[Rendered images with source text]
┏━━

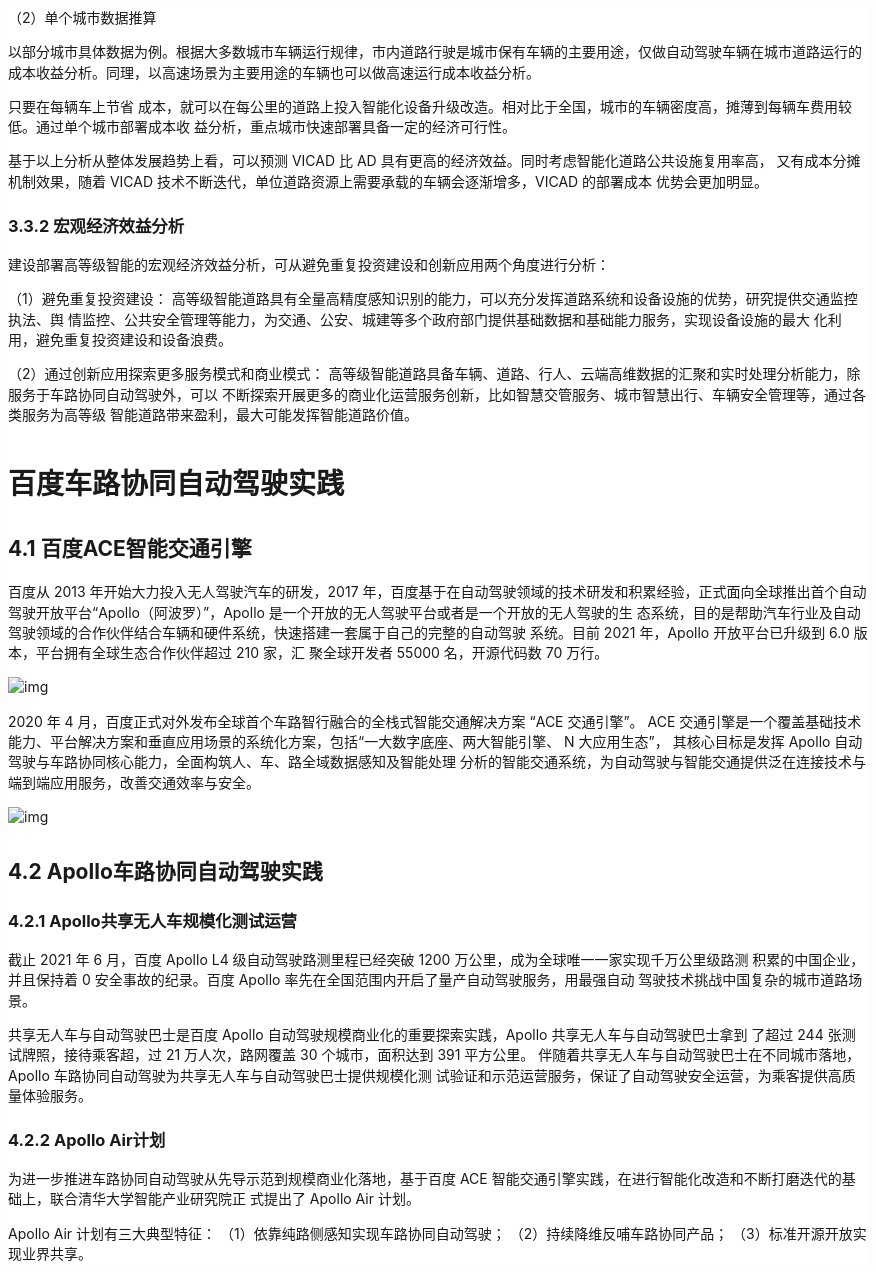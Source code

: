 （2）单个城市数据推算

以部分城市具体数据为例。根据大多数城市车辆运行规律，市内道路行驶是城市保有车辆的主要用途，仅做自动驾驶车辆在城市道路运行的成本收益分析。同理，以高速场景为主要用途的车辆也可以做高速运行成本收益分析。

只要在每辆车上节省 成本，就可以在每公里的道路上投入智能化设备升级改造。相对比于全国，城市的车辆密度高，摊薄到每辆车费用较低。通过单个城市部署成本收 益分析，重点城市快速部署具备一定的经济可行性。

基于以上分析从整体发展趋势上看，可以预测 VICAD 比 AD 具有更高的经济效益。同时考虑智能化道路公共设施复用率高， 又有成本分摊机制效果，随着 VICAD 技术不断迭代，单位道路资源上需要承载的车辆会逐渐增多，VICAD 的部署成本 优势会更加明显。

### 3.3.2 宏观经济效益分析

建设部署高等级智能的宏观经济效益分析，可从避免重复投资建设和创新应用两个角度进行分析：

（1）避免重复投资建设： 高等级智能道路具有全量高精度感知识别的能力，可以充分发挥道路系统和设备设施的优势，研究提供交通监控执法、舆  情监控、公共安全管理等能力，为交通、公安、城建等多个政府部门提供基础数据和基础能力服务，实现设备设施的最大 化利用，避免重复投资建设和设备浪费。

（2）通过创新应用探索更多服务模式和商业模式： 高等级智能道路具备车辆、道路、行人、云端高维数据的汇聚和实时处理分析能力，除服务于车路协同自动驾驶外，可以  不断探索开展更多的商业化运营服务创新，比如智慧交管服务、城市智慧出行、车辆安全管理等，通过各类服务为高等级  智能道路带来盈利，最大可能发挥智能道路价值。

# 百度车路协同自动驾驶实践

## 4.1 百度ACE智能交通引擎

百度从 2013 年开始大力投入无人驾驶汽车的研发，2017  年，百度基于在自动驾驶领域的技术研发和积累经验，正式面向全球推出首个自动驾驶开放平台“Apollo（阿波罗）”，Apollo  是一个开放的无人驾驶平台或者是一个开放的无人驾驶的生  态系统，目的是帮助汽车行业及自动驾驶领域的合作伙伴结合车辆和硬件系统，快速搭建一套属于自己的完整的自动驾驶 系统。目前 2021  年，Apollo 开放平台已升级到 6.0 版本，平台拥有全球生态合作伙伴超过 210 家，汇 聚全球开发者 55000 名，开源代码数 70  万行。

![img](https://nimg.ws.126.net/?url=http%3A%2F%2Fdingyue.ws.126.net%2F2021%2F0701%2Fc8c3a936j00qvjota000zc000lz007wm.jpg&thumbnail=650x2147483647&quality=80&type=jpg)

2020 年 4 月，百度正式对外发布全球首个车路智行融合的全栈式智能交通解决方案 “ACE 交通引擎”。 ACE  交通引擎是一个覆盖基础技术能力、平台解决方案和垂直应用场景的系统化方案，包括“一大数字底座、两大智能引擎、 N 大应用生态”， 其核心目标是发挥 Apollo 自动驾驶与车路协同核心能力，全面构筑人、车、路全域数据感知及智能处理  分析的智能交通系统，为自动驾驶与智能交通提供泛在连接技术与端到端应用服务，改善交通效率与安全。

![img](https://nimg.ws.126.net/?url=http%3A%2F%2Fdingyue.ws.126.net%2F2021%2F0701%2F488eb956j00qvjota0013c000m800axm.jpg&thumbnail=650x2147483647&quality=80&type=jpg)

## 4.2 Apollo车路协同自动驾驶实践

### 4.2.1 Apollo共享无人车规模化测试运营

截止 2021 年 6 月，百度 Apollo L4 级自动驾驶路测里程已经突破 1200 万公里，成为全球唯一一家实现千万公里级路测  积累的中国企业，并且保持着 0 安全事故的纪录。百度 Apollo 率先在全国范围内开启了量产自动驾驶服务，用最强自动  驾驶技术挑战中国复杂的城市道路场景。

共享无人车与自动驾驶巴士是百度 Apollo 自动驾驶规模商业化的重要探索实践，Apollo  共享无人车与自动驾驶巴士拿到 了超过 244 张测试牌照，接待乘客超，过 21 万人次，路网覆盖 30 个城市，面积达到 391 平方公里。  伴随着共享无人车与自动驾驶巴士在不同城市落地，Apollo 车路协同自动驾驶为共享无人车与自动驾驶巴士提供规模化测  试验证和示范运营服务，保证了自动驾驶安全运营，为乘客提供高质量体验服务。

### 4.2.2 Apollo Air计划

为进一步推进车路协同自动驾驶从先导示范到规模商业化落地，基于百度 ACE 智能交通引擎实践，在进行智能化改造和不断打磨迭代的基础上，联合清华大学智能产业研究院正 式提出了 Apollo Air 计划。

Apollo Air 计划有三大典型特征： （1）依靠纯路侧感知实现车路协同自动驾驶； （2）持续降维反哺车路协同产品； （3）标准开源开放实现业界共享。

┗━━

■ **Your goal**:
All lines from the start of the entries above through the line containing "截止 2021 年 6" must be transcribed exactly, both ends included, and no picture may be copied.

■ **Answer box**:
Source code

: （2）单个城市数据推算

以部分城市具体数据为例。根据大多数城市车辆运行规律，市内道路行驶是城市保有车辆的主要用途，仅做自动驾驶车辆在城市道路运行的成本收益分析。同理，以高速场景为主要用途的车辆也可以做高速运行成本收益分析。

只要在每辆车上节省 成本，就可以在每公里的道路上投入智能化设备升级改造。相对比于全国，城市的车辆密度高，摊薄到每辆车费用较低。通过单个城市部署成本收 益分析，重点城市快速部署具备一定的经济可行性。

基于以上分析从整体发展趋势上看，可以预测 VICAD 比 AD 具有更高的经济效益。同时考虑智能化道路公共设施复用率高， 又有成本分摊机制效果，随着 VICAD 技术不断迭代，单位道路资源上需要承载的车辆会逐渐增多，VICAD 的部署成本 优势会更加明显。

### 3.3.2 宏观经济效益分析

建设部署高等级智能的宏观经济效益分析，可从避免重复投资建设和创新应用两个角度进行分析：

（1）避免重复投资建设： 高等级智能道路具有全量高精度感知识别的能力，可以充分发挥道路系统和设备设施的优势，研究提供交通监控执法、舆  情监控、公共安全管理等能力，为交通、公安、城建等多个政府部门提供基础数据和基础能力服务，实现设备设施的最大 化利用，避免重复投资建设和设备浪费。

（2）通过创新应用探索更多服务模式和商业模式： 高等级智能道路具备车辆、道路、行人、云端高维数据的汇聚和实时处理分析能力，除服务于车路协同自动驾驶外，可以  不断探索开展更多的商业化运营服务创新，比如智慧交管服务、城市智慧出行、车辆安全管理等，通过各类服务为高等级  智能道路带来盈利，最大可能发挥智能道路价值。

# 百度车路协同自动驾驶实践

## 4.1 百度ACE智能交通引擎

百度从 2013 年开始大力投入无人驾驶汽车的研发，2017  年，百度基于在自动驾驶领域的技术研发和积累经验，正式面向全球推出首个自动驾驶开放平台“Apollo（阿波罗）”，Apollo  是一个开放的无人驾驶平台或者是一个开放的无人驾驶的生  态系统，目的是帮助汽车行业及自动驾驶领域的合作伙伴结合车辆和硬件系统，快速搭建一套属于自己的完整的自动驾驶 系统。目前 2021  年，Apollo 开放平台已升级到 6.0 版本，平台拥有全球生态合作伙伴超过 210 家，汇 聚全球开发者 55000 名，开源代码数 70  万行。

![img](https://nimg.ws.126.net/?url=http%3A%2F%2Fdingyue.ws.126.net%2F2021%2F0701%2Fc8c3a936j00qvjota000zc000lz007wm.jpg&thumbnail=650x2147483647&quality=80&type=jpg)

2020 年 4 月，百度正式对外发布全球首个车路智行融合的全栈式智能交通解决方案 “ACE 交通引擎”。 ACE  交通引擎是一个覆盖基础技术能力、平台解决方案和垂直应用场景的系统化方案，包括“一大数字底座、两大智能引擎、 N 大应用生态”， 其核心目标是发挥 Apollo 自动驾驶与车路协同核心能力，全面构筑人、车、路全域数据感知及智能处理  分析的智能交通系统，为自动驾驶与智能交通提供泛在连接技术与端到端应用服务，改善交通效率与安全。

![img](https://nimg.ws.126.net/?url=http%3A%2F%2Fdingyue.ws.126.net%2F2021%2F0701%2F488eb956j00qvjota0013c000m800axm.jpg&thumbnail=650x2147483647&quality=80&type=jpg)

## 4.2 Apollo车路协同自动驾驶实践

### 4.2.1 Apollo共享无人车规模化测试运营

截止 2021 年 6 月，百度 Apollo L4 级自动驾驶路测里程已经突破 1200 万公里，成为全球唯一一家实现千万公里级路测  积累的中国企业，并且保持着 0 安全事故的纪录。百度 Apollo 率先在全国范围内开启了量产自动驾驶服务，用最强自动  驾驶技术挑战中国复杂的城市道路场景。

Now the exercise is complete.